2

I have a document that contains formatting macros. That document includes a document that contains the content.

I'd like to be able to create a second document that redefines the formatting macros so that the resulting PDF can be converted to plain text very successfully. I'm using PDFMiner's pdf2text.py (python), but the document itself needs to be properly suited for conversion (no columns, drawing marks, typeface changes, etc.).

The only problem I'm having is with line wrapping. Is there a way to turn off wrapping for (every) paragraph? I think this would solve my problem.

If there's another way to convert a LaTeX document to text (without me having to code the tool to do it), I'm willing to consider alternatives to my current plan.

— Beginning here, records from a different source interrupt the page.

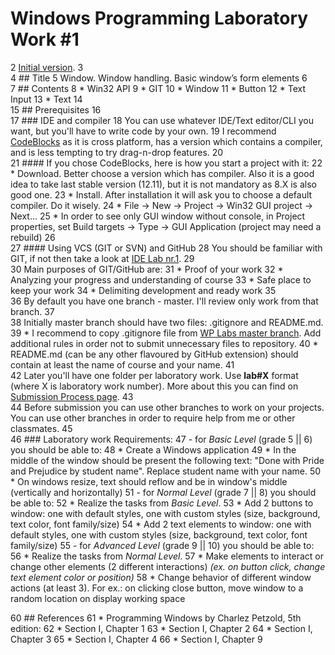 # Windows Programming Laboratory Work #1

2	[Initial version](https://github.com/TUM-FAF/WP/tree/master/lab%231).
3	
4	## Title
5	Window. Window handling. Basic window’s form elements
6	
7	## Contents
8	* Win32 API
9	* GIT
10	* Window
11	* Button
12	* Text Input
13	* Text
14	
15	## Prerequisites
16	
17	### IDE and compiler
18	You can use whatever IDE/Text editor/CLI you want, but you'll have to write code by your own.
19	I recommend [CodeBlocks](http://www.codeblocks.org/) as it is cross platform, has a version which contains a compiler, and is less tempting to try drag-n-drop features.
20	
21	#### If you chose CodeBlocks, here is how you start a project with it:
22	* Download. Better choose a version which has compiler. Also it is a good idea to take last stable version (12.11), but it is not mandatory as 8.X is also good one.
23	* Install. After installation it will ask you to choose a default compiler. Do it wisely.
24	* File -> New -> Project -> Win32 GUI project -> Next...
25	* In order to see only GUI window without console, in Project properties, set Build targets -> Type -> GUI Application (project may need a rebuild)
26	
27	#### Using VCS (GIT or SVN) and GitHub
28	You should be familiar with GIT, if not then take a look at [IDE Lab nr.1](https://github.com/TUM-FAF/IDE/blob/master/MIDPS_LAB_1.md).
29	
30	Main purposes of GIT/GitHub are:
31	* Proof of your work
32	* Analyzing your progress and understanding of course
33	* Safe place to keep your work
34	* Delimiting development and ready work
35	
36	By default you have one branch - master. I'll review only work from that branch.
37	
38	Initially master branch should have two files: .gitignore and README.md.
39	* I recommend to copy .gitignore file from [WP Labs master branch](https://github.com/TUM-FAF/WP). Add additional rules in order not to submit unnecessary files to repository.
40	* README.md (can be any other flavoured by GitHub extension) should contain at least the name of course and your name.
41	
42	Later you'll have one folder per laboratory work. Use **lab#X** format (where X is laboratory work number). More about this you can find on [Submission Process page](https://github.com/TUM-FAF/WP/wiki/Submission-Process).
43	
44	Before submission you can use other branches to work on your projects. You can use other branches in order to require help from me or other classmates.
45	
46	### Laboratory work Requirements:
47	  - for _Basic Level_ (grade 5 || 6) you should be able to:
48	    * Create a Windows application
49	    * In the middle of the window should be present the following text: "Done with Pride and Prejudice by student name". Replace student name with your name.
50	    * On windows resize, text should reflow and be in window's middle (vertically and horizontally)
51	  - for _Normal Level_ (grade 7 || 8) you should be able to:
52	    * Realize the tasks from _Basic Level_.
53	    * Add 2 buttons to window: one with default styles, one with custom styles (size, background, text color, font family/size)
54	    * Add 2 text elements to window: one with default styles, one with custom styles (size, background, text color, font family/size)
55	  - for _Advanced Level_ (grade 9 || 10) you should be able to:
56	    * Realize the tasks from _Normal Level_.
57	    * Make elements to interact or change other elements (2 different interactions)  _(ex. on button click, change text element color or position)_
58	    * Change behavior of different window actions (at least 3). For ex.: on clicking close button, move window to a random location on display working space 

60	## References
61	* Programming Windows by Charlez Petzold, 5th edition:
62	  * Section I, Chapter 1
63	  * Section I, Chapter 2
64	  * Section I, Chapter 3
65	  * Section I, Chapter 4
66	  * Section I, Chapter 9
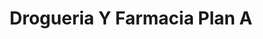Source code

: ---
title: "Drogueria Y Farmacia Plan A"
url: /bogota/drogueria-y-farmacia-plan-a/
shop: Drogerie
---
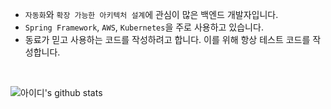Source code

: - `자동화`와 `확장 가능한 아키텍처 설계`에 관심이 많은 백엔드 개발자입니다.
- `Spring Framework`, `AWS`, `Kubernetes`을 주로 사용하고 있습니다.
- 동료가 믿고 사용하는 코드를 작성하려고 합니다. 이를 위해 항상 테스트 코드를 작성합니다.

</br>

  ![아이디's github stats](https://github-readme-stats.vercel.app/api?username=yologger&show_icons=true)
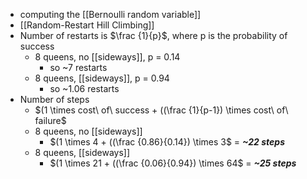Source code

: - computing the [[Bernoulli random variable]]
- [[Random-Restart Hill Climbing]]
- Number of restarts is $\frac {1}{p}$, where p is the probability of success
	- 8 queens, no [[sideways]], p = 0.14
		- so ~7 restarts
	- 8 queens, [[sideways]], p = 0.94
		- so ~1.06 restarts
- Number of steps
	- $(1 \times cost\ of\ success + ((\frac {1}{p-1}) \times cost\ of\ failure$
	- 8 queens, no [[sideways]]
		- $(1 \times 4 + ((\frac {0.86}{0.14}) \times 3$ = ***~22 steps***
	- 8 queens, [[sideways]]
		-  $(1 \times 21 + ((\frac {0.06}{0.94}) \times 64$ = ***~25 steps***
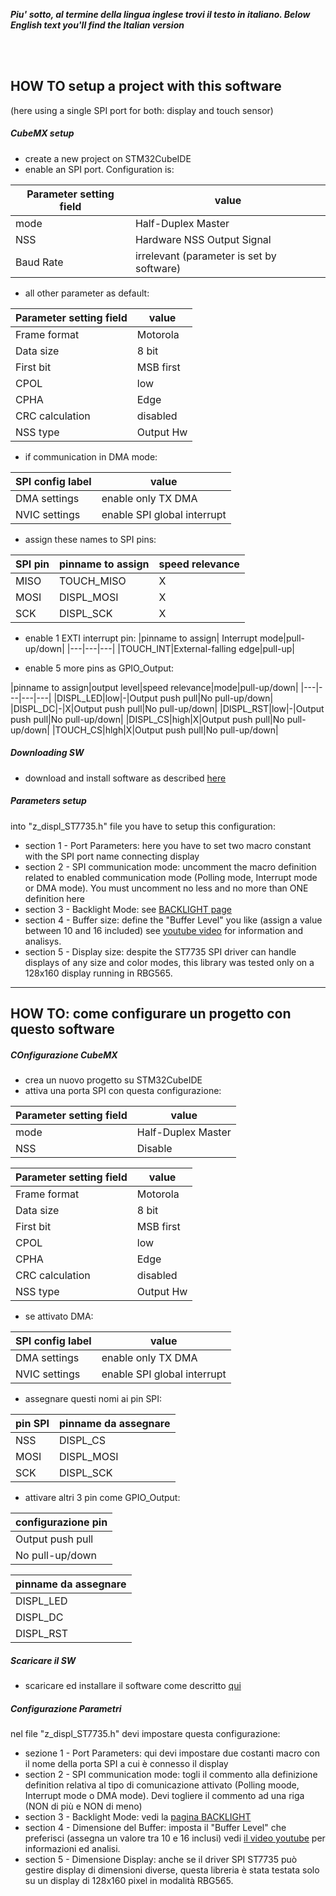 _**Piu' sotto, al termine della lingua inglese trovi il testo in italiano. </i>**_
_**Below English text you'll find the Italian version</i>**_

<br>
<br>

## HOW TO setup a project with this software
(here using a single SPI port for both: display and touch sensor)


##### CubeMX setup
- create a new project on STM32CubeIDE
- enable an SPI port. Configuration is:

|Parameter setting field|value|
|---|---|
|mode|Half-Duplex Master|
|NSS|Hardware NSS Output Signal|
|Baud Rate| irrelevant (parameter is set by software)|
  - all other parameter as default:
  
|Parameter setting field|value|
|---|---|
|Frame format|Motorola|
|Data size|8 bit|
|First bit|MSB first|	
|CPOL|low|
|CPHA|Edge|
|CRC calculation|disabled|
|NSS type|Output Hw|
  - if communication in DMA mode:
  
|SPI config label|value|
|---|---|
|DMA settings|enable only TX DMA|
|NVIC settings|enable SPI global interrupt|
- assign these names to SPI pins:

|SPI pin|pinname to assign|speed relevance|
|---|---|---|
|MISO|TOUCH_MISO|X|
|MOSI|DISPL_MOSI|X|
|SCK|DISPL_SCK|X|


- enable 1 EXTI interrupt pin:
|pinname to assign|	Interrupt mode|pull-up/down|
|---|---|---|
|TOUCH_INT|External-falling edge|pull-up|


- enable 5 more pins as GPIO_Output:
	
|pinname to assign|output level|speed relevance|mode|pull-up/down|
|---|---|---|---|
|DISPL_LED|low|-|Output push pull|No pull-up/down|
|DISPL_DC|-|X|Output push pull|No pull-up/down|
|DISPL_RST|low|-|Output push pull|No pull-up/down|
|DISPL_CS|high|X|Output push pull|No pull-up/down|
|TOUCH_CS|hlgh|X|Output push pull|No pull-up/down|


##### Downloading SW
- download and install software as described [here](../SOURCE)

##### Parameters setup
into "z_displ_ST7735.h" file you have to setup this configuration:
- section 1 - Port Parameters: here you have to set two macro constant with the SPI port name connecting display
- section 2 - SPI communication mode: uncomment the macro definition related to enabled communication mode (Polling mode, Interrupt mode or DMA mode). You must uncomment no less and no more than ONE definition here
- section 3 - Backlight Mode: see [BACKLIGHT page](../BACKLIGHT)  
- section 4 - Buffer size: define the "Buffer Level" you like (assign a value between 10 and 16 included) see [youtube video](../BACKLIGHT) for information and analisys.  
- section 5 - Display size: despite the ST7735 SPI driver can handle displays of any size and color modes, this library was tested only on a 128x160 display running in RBG565.  

---
## HOW TO: come configurare un progetto con questo software


##### COnfigurazione CubeMX
- crea un nuovo progetto su STM32CubeIDE
- attiva una porta SPI con questa configurazione:

|Parameter setting field|value|
|---|---|
|mode|Half-Duplex Master|
|NSS|Disable|
 
|Parameter setting field|value|
|---|---|
|Frame format|Motorola|
|Data size|8 bit|
|First bit|MSB first|	
|CPOL|low|
|CPHA|Edge|
|CRC calculation|disabled|
|NSS type|Output Hw|
  - se attivato DMA:
  
|SPI config label|value|
|---|---|
|DMA settings|enable only TX DMA|
|NVIC settings|enable SPI global interrupt|
- assegnare questi nomi ai pin SPI:

|pin SPI|pinname da assegnare|
|---|---|
|NSS|DISPL_CS|
|MOSI|DISPL_MOSI|
|SCK|DISPL_SCK|
- attivare altri 3 pin come GPIO_Output:

|configurazione pin|
|---|
|Output push pull|
|No pull-up/down|
	
|pinname da assegnare|
|---|
|DISPL_LED|
|DISPL_DC|
|DISPL_RST|

##### Scaricare il SW
- scaricare ed installare il software come descritto [qui](../SOURCE)

##### Configurazione Parametri
nel file "z_displ_ST7735.h" devi impostare questa configurazione:
- sezione 1 - Port Parameters: qui devi impostare due costanti macro con il nome della porta SPI a cui è connesso il display
- section 2 - SPI communication mode: togli il commento alla definizione definition relativa al tipo di comunicazione attivato (Polling moode, Interrupt mode o DMA mode). Devi togliere il commento ad una riga (NON di più e NON di meno) 
- section 3 - Backlight Mode: vedi la [pagina BACKLIGHT](../BACKLIGHT)  
- section 4 - Dimensione del Buffer: imposta il "Buffer Level" che preferisci (assegna un valore tra 10 e 16 inclusi) vedi [il video youtube](../BACKLIGHT) per informazioni ed analisi.
- section 5 - Dimensione Display: anche se il driver SPI ST7735 può gestire display di dimensioni diverse, questa libreria è stata testata solo su un display di 128x160 pixel in modalità RBG565.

  • Try pandoc. If your document is not overly complicated, it is perhaps better to write in markdown and use pandoc to convert to LaTeX rather than the other way around (though pandoc does work in the direction you're talking about, too). Also line wrapping sounds like an editor 'problem', not a *TeX problem..? – jon Jul 25 '13 at 05:05
  • What do you mean exactly by "line wrapping"? Hyphenation? – Werner Jul 25 '13 at 05:40
  • do you actually want to stop line breaking and just have one very long line? or do you just want to stop hyphenation breaking words and adding - in the latter case just add \raggedright – David Carlisle Jul 25 '13 at 07:06
  • @jon, I don't think the document would count as simple. It's full of custom macros to do formatting/layout. I wish to render it for visual beauty/usefulness and for "export to text" without duplicating the text content. I just want to redefine the formatting macros for the export-to-text version. – Jubjub Bandersnatch Jul 25 '13 at 12:44
  • @Werner, LaTeX's default mode is to wrap lines, which is very sensible. The pdf-to-text conversion tool I'm using preserves those broken lines. For the sake of the exported text, I want all the words in one paragraph to be on a single line. – Jubjub Bandersnatch Jul 25 '13 at 12:45
  • PDFtoText is converting at the wrong time, obviously: you need to convert from the actual .tex file, which is what things like pandoc do (also see program detex). However, you could use tex4ht and neutralize your your custom macros with boolean switches: \newif\ifplaintext ... \ifplaintext <neutralize custom macros> \else <your current macros> \fi; then issue \plaintexttrue (and render with tex4ht) or \plaintextfalse as needed. If you want more advanced control, check out the package etoolbox. – jon Jul 25 '13 at 15:21

0 Answers0